Today I went to a church service at the Lutheran church in Martin which is a part of the bible school. We also had breakfast with a married couple and then lunch with a different married couple and their two sons. We spent the afternoon with the second family, went hiking and spent time playing games with the younger sons.

At the church service I heard the pastor speak in Slovak, while having an English translator earpiece. It has been an eye opening experience seeing what it feels like not to know the primary language that is spoken in the country I am in. It was more challenging to follow along with the service with the pastor speaking in Slovak and then the English translator at the same time.

I do enjoy spending time with children, so hiking and playing games with the 6 and 7 year old boys was fun. It made me feel happy and appreciated that the 7 year old seemed to like spending time with me. Even though he knew just a couple words in English, and I only know a couple words in Slovak we were able to communicate with non-verbal language.

Today health care came up when we were talking about what would happen if someone become injured on the trip while in a foreign country. An American that is here teaching English told us about his experience. He said it was difficult to find an English speaking physician and needed help from a coworker to find one. He also said that he was not able to be seen for a week, unless he paid the physician 20 euros, then he could be seen right away. Scheduling appointments is not based on whether or not it is a medical emergency but rather if the person is willing to bribe the physician. This practice to be is very shocking and different than what I am used to.

Tomorrow I will be helping with a ministry project with the elementary school. I also expect to also have more time to explore the city of Martin.

Monday January 13, 2014 | Slovakia

Today I got a tour of the campus by some of the high school students. Then I helped to plan and implement a teaching project with three Slovak freshmen to implement to preschoolers. The goal was to try and teach the preschoolers some English words.

I heard how enthusiastic young children can be to learn new things. It was refreshing to hear. About half of them already knew and sung along with a song to help teach them a couple of English words.

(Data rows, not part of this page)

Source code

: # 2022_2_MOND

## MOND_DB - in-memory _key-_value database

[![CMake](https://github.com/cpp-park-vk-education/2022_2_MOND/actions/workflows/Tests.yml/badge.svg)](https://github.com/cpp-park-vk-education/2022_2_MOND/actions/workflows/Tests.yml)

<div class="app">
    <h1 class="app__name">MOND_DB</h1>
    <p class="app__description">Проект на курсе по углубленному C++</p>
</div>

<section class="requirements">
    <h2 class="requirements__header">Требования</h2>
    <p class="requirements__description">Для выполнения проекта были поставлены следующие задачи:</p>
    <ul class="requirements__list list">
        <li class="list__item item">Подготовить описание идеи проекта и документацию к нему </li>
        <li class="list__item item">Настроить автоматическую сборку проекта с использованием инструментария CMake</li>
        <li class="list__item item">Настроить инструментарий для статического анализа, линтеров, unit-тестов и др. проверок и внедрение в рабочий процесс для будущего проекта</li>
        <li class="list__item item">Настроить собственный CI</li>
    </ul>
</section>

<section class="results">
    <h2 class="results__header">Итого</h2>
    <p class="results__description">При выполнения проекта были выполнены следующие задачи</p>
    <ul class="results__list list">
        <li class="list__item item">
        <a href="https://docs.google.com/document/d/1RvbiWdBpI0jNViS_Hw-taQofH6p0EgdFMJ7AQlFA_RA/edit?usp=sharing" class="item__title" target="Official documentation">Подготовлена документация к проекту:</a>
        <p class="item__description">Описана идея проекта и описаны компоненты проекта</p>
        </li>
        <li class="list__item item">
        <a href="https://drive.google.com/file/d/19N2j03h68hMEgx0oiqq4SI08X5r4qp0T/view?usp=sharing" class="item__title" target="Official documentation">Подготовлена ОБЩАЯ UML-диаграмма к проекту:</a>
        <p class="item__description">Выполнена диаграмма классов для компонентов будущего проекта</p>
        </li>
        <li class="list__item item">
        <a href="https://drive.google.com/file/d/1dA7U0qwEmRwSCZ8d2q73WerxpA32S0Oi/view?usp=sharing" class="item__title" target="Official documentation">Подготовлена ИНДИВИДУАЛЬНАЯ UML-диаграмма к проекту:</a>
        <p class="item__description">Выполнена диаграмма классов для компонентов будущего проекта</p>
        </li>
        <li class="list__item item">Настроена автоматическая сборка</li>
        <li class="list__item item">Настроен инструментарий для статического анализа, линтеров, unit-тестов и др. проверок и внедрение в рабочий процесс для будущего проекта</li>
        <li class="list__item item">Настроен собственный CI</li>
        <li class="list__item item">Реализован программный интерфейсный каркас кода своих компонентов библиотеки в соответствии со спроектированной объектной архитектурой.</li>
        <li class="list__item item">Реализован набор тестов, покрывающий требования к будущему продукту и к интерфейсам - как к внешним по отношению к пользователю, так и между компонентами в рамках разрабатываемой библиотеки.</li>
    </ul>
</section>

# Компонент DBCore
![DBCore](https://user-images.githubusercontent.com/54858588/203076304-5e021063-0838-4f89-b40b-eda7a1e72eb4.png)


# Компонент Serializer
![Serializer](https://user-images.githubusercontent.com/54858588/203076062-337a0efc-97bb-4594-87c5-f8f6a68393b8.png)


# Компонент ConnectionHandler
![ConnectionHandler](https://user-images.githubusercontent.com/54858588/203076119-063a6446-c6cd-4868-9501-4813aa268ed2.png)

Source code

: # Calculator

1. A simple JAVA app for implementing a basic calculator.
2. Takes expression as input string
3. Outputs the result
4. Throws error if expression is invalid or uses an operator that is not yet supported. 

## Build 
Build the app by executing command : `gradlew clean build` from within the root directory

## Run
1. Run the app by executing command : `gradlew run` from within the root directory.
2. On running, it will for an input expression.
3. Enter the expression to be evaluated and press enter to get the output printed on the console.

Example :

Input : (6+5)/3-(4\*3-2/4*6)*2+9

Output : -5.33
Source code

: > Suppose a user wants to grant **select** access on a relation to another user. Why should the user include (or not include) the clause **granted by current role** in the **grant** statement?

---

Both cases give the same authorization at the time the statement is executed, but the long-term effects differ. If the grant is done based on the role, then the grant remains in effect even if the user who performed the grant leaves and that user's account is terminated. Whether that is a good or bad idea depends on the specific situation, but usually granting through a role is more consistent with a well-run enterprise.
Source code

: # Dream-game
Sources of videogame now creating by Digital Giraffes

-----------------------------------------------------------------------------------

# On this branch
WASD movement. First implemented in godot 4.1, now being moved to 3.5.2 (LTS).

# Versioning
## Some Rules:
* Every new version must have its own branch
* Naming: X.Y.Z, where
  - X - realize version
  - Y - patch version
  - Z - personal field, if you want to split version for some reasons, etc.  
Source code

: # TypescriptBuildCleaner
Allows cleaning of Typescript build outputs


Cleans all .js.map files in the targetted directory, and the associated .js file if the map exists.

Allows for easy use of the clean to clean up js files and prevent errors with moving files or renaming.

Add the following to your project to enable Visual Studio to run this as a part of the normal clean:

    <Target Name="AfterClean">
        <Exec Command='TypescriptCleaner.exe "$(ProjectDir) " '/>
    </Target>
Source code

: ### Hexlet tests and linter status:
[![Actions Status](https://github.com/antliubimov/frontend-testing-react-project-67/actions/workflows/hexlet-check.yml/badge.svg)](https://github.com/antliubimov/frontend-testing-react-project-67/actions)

Today I was a little nervous as to how it would go with the preschoolers since I do not know enough Slovak to be able to converse with people. Fortunately the three Slovak students who spoke English were paired with me and the two other Concordia students that went with me on the trip.

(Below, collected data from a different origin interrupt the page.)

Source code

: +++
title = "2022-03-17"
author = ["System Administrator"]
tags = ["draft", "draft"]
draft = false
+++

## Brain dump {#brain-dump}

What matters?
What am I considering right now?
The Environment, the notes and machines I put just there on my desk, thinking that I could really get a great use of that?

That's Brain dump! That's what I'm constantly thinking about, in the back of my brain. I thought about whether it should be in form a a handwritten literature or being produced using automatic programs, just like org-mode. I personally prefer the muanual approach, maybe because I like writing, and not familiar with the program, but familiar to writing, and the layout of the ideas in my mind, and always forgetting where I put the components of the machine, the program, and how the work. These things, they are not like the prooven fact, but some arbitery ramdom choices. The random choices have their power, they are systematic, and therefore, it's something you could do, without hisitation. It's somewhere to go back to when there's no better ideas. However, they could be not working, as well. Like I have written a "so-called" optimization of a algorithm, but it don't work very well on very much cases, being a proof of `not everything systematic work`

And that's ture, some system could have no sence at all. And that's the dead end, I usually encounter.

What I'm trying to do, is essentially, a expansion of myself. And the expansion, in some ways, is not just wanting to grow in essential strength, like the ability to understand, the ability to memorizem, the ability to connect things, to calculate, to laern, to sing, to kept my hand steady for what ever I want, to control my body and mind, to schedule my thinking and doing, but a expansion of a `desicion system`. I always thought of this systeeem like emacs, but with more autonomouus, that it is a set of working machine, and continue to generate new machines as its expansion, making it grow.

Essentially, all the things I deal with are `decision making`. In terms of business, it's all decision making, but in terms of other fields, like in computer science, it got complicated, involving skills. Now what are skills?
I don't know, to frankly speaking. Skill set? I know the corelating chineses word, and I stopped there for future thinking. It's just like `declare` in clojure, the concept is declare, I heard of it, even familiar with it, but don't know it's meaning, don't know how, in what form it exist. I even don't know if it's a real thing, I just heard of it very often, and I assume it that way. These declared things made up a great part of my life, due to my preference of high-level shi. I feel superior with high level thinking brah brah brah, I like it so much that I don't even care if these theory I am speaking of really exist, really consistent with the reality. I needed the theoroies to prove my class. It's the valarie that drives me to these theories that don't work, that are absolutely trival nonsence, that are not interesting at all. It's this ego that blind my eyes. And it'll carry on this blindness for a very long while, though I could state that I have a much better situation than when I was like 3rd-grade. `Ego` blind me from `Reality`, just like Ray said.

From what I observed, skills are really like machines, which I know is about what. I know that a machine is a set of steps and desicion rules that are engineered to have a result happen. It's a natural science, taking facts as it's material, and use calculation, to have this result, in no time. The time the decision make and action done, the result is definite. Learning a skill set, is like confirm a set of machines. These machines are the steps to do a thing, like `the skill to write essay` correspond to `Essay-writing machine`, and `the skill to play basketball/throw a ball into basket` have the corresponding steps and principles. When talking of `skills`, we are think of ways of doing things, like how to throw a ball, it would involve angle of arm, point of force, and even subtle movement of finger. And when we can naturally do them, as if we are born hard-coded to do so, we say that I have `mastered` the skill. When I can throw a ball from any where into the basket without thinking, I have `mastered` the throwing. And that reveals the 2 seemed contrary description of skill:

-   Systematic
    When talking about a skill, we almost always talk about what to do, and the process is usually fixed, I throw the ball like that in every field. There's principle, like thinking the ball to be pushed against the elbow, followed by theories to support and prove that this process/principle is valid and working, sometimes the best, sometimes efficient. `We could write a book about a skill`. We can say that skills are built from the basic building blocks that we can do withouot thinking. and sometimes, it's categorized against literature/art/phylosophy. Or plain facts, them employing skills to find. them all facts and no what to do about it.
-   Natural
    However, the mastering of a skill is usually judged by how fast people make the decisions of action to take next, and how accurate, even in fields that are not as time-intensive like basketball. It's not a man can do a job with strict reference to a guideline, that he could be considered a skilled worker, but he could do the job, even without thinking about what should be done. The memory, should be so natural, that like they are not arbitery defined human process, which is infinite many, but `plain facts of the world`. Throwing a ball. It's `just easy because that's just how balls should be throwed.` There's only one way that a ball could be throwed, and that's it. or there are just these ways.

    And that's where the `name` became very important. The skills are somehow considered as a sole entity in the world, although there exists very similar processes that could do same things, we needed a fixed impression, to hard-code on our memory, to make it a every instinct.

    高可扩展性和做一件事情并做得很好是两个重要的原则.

While preparing the teaching project it was difficult at first to think of how to teach to preschoolers since they are not able to read or write and have a limited attention span. We ended up with activities that involved singing and coloring. I think that this experience can be applied to how to teach my pediatric patients things related to health care. Teaching my patients health education at the patient’s age and developmental level is very important; otherwise the patient will not take anything away from the teaching.

Tomorrow I expect to see many more sights that are important to Slovak culture. Also I expect to see what medical and relaxation benefits the hot springs have to offer.